O neurocientista ensina que é preciso distinguir sentimento e emoção. Esta é fenômeno público, pode ser percebida pelo outro pois tem manifestação externa. O sentimento corresponde à nossa leitura mental, interior, daquilo que acontece durante uma emoção. Compaixão seria uma emoção social, tendo o sofrimento de outro indivíduo como estímulo emocionalmente competente. “O sentimento que lhe segue é o que tem como consequência o conforto, o re-equilíbrio do outro ou do grupo. A base desta emoção social é o apegamento, a vinculação e a tristeza”[57].
No campo do Direito Penal, há que diferenciar quando a compaixão é vivida pelo réu e quando surge no outro, no julgador, em relação ao réu. No primeiro caso, ilustrativa a disposição do artigo 133 do Código Penal português ao tratar como homicídio privilegiado aquele praticado por agente dominado por compaixão, desde que esta seja apta a diminuir “sensivelmente a sua culpa”. Funda-se na redução relevante da exigibilidade de outro comportamento[58]/[59]. O Código Penal Brasileiro não faz expressa previsão da compaixão ao tratar do homicídio. No entanto, se o agente praticar o crime impelido por ela, dependendo das angularidades do caso, há a possibilidade de configurar relevante valor moral e atrair a incidência de causa especial de diminuição de pena, nos termos do artigo 121, § 1º, CP[60].
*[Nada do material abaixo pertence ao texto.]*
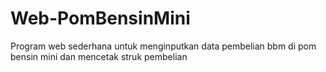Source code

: # Web-PomBensinMini
Program web sederhana untuk menginputkan data pembelian bbm di pom bensin mini dan mencetak struk pembelian
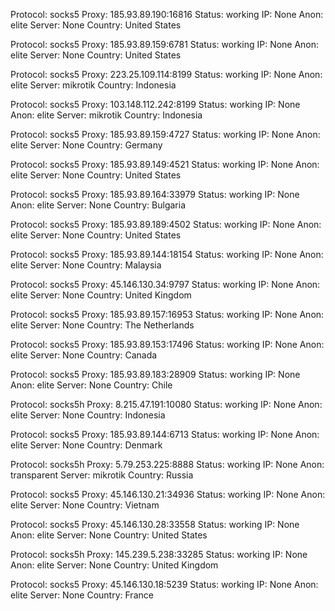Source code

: Protocol: socks5
Proxy: 185.93.89.190:16816
Status: working
IP: None
Anon: elite
Server: None
Country: United States

Protocol: socks5
Proxy: 185.93.89.159:6781
Status: working
IP: None
Anon: elite
Server: None
Country: United States

Protocol: socks5
Proxy: 223.25.109.114:8199
Status: working
IP: None
Anon: elite
Server: mikrotik
Country: Indonesia

Protocol: socks5
Proxy: 103.148.112.242:8199
Status: working
IP: None
Anon: elite
Server: mikrotik
Country: Indonesia

Protocol: socks5
Proxy: 185.93.89.159:4727
Status: working
IP: None
Anon: elite
Server: None
Country: Germany

Protocol: socks5
Proxy: 185.93.89.149:4521
Status: working
IP: None
Anon: elite
Server: None
Country: United States

Protocol: socks5
Proxy: 185.93.89.164:33979
Status: working
IP: None
Anon: elite
Server: None
Country: Bulgaria

Protocol: socks5
Proxy: 185.93.89.189:4502
Status: working
IP: None
Anon: elite
Server: None
Country: United States

Protocol: socks5
Proxy: 185.93.89.144:18154
Status: working
IP: None
Anon: elite
Server: None
Country: Malaysia

Protocol: socks5
Proxy: 45.146.130.34:9797
Status: working
IP: None
Anon: elite
Server: None
Country: United Kingdom

Protocol: socks5
Proxy: 185.93.89.157:16953
Status: working
IP: None
Anon: elite
Server: None
Country: The Netherlands

Protocol: socks5
Proxy: 185.93.89.153:17496
Status: working
IP: None
Anon: elite
Server: None
Country: Canada

Protocol: socks5
Proxy: 185.93.89.183:28909
Status: working
IP: None
Anon: elite
Server: None
Country: Chile

Protocol: socks5h
Proxy: 8.215.47.191:10080
Status: working
IP: None
Anon: elite
Server: None
Country: Indonesia

Protocol: socks5
Proxy: 185.93.89.144:6713
Status: working
IP: None
Anon: elite
Server: None
Country: Denmark

Protocol: socks5h
Proxy: 5.79.253.225:8888
Status: working
IP: None
Anon: transparent
Server: mikrotik
Country: Russia

Protocol: socks5
Proxy: 45.146.130.21:34936
Status: working
IP: None
Anon: elite
Server: None
Country: Vietnam

Protocol: socks5
Proxy: 45.146.130.28:33558
Status: working
IP: None
Anon: elite
Server: None
Country: United States

Protocol: socks5h
Proxy: 145.239.5.238:33285
Status: working
IP: None
Anon: elite
Server: None
Country: United Kingdom

Protocol: socks5
Proxy: 45.146.130.18:5239
Status: working
IP: None
Anon: elite
Server: None
Country: France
Note-se que para a atenuação da responsabilidade é necessário que as emoções guardem correspondência com base fática e conduzam necessariamente à diminuição sensível da culpa, sob uma perspectiva minimamente objetiva[61].
A compaixão também pode ser despertada no julgador em relação ao réu culpado. Seria justificativa suficiente para concessão de clemência?
Por certo, sendo fruto do reconhecimento do outro como semelhante, a compaixão constitui um valor digno de proteção, podendo também configurar uma razão de justiça apta a afastar a responsabilização penal[62].
No ordenamento jurídico brasileiro é a referida emoção que legitima a existência de algumas hipóteses do chamado perdão judicial[63], elencado entre as causas de extinção de punibilidade. Nos termos do artigo 107, IX, do Código Penal, só incide nos casos previstos em lei.
Exemplo dele é o disposto no artigo 121, §5º, do Código Penal: “Na hipótese de homicídio culposo, o juiz poderá deixar de aplicar a pena, se as consequências da infração atingirem o próprio agente de forma tão grave que a sanção penal se torne desnecessária”. Imagine-se o genitor que, ao preparar a refeição para a família, de forma culposa, deixa gás de cozinha vazando, o que acaba por causar intoxicação e morte de seu próprio filho. Não obstante o dispositivo mencionar a desnecessidade da pena, o sofrimento do agente culpado não afasta a necessidade da sanção pelo viés retributivista, nem pelo da prevenção geral, limitando-se, no máximo, a torná-la dispensável sob o aspecto da prevenção especial. Na verdade, é o sofrimento extremo do culpado que pode desencadear a compaixão e, esta, como valor digno de proteção, preponderar sobre as finalidades da pena no caso concreto, autorizando a extinção da punibilidade.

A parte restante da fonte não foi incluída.